Source material:
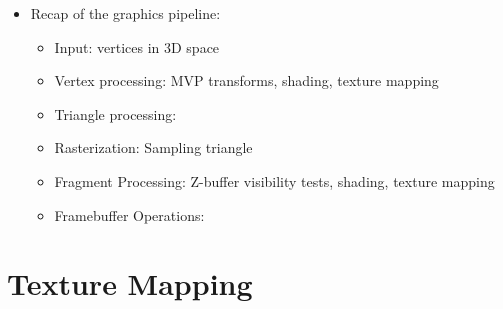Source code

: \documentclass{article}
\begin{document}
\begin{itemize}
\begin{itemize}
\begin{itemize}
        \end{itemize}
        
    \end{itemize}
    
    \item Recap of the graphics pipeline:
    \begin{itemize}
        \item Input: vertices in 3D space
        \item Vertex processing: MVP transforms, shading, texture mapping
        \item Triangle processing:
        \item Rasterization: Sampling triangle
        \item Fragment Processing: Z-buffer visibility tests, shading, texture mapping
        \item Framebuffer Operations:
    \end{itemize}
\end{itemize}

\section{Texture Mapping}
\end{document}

The problem: Leave out any pictures, please, and quote only the lines from the top of the data through the line that contains "in 3D space".

Written response:
Source code

: \documentclass{article}
\begin{document}
\begin{itemize}
\begin{itemize}
\begin{itemize}
        \end{itemize}
        
    \end{itemize}
    
    \item Recap of the graphics pipeline:
    \begin{itemize}
        \item Input: vertices in 3D space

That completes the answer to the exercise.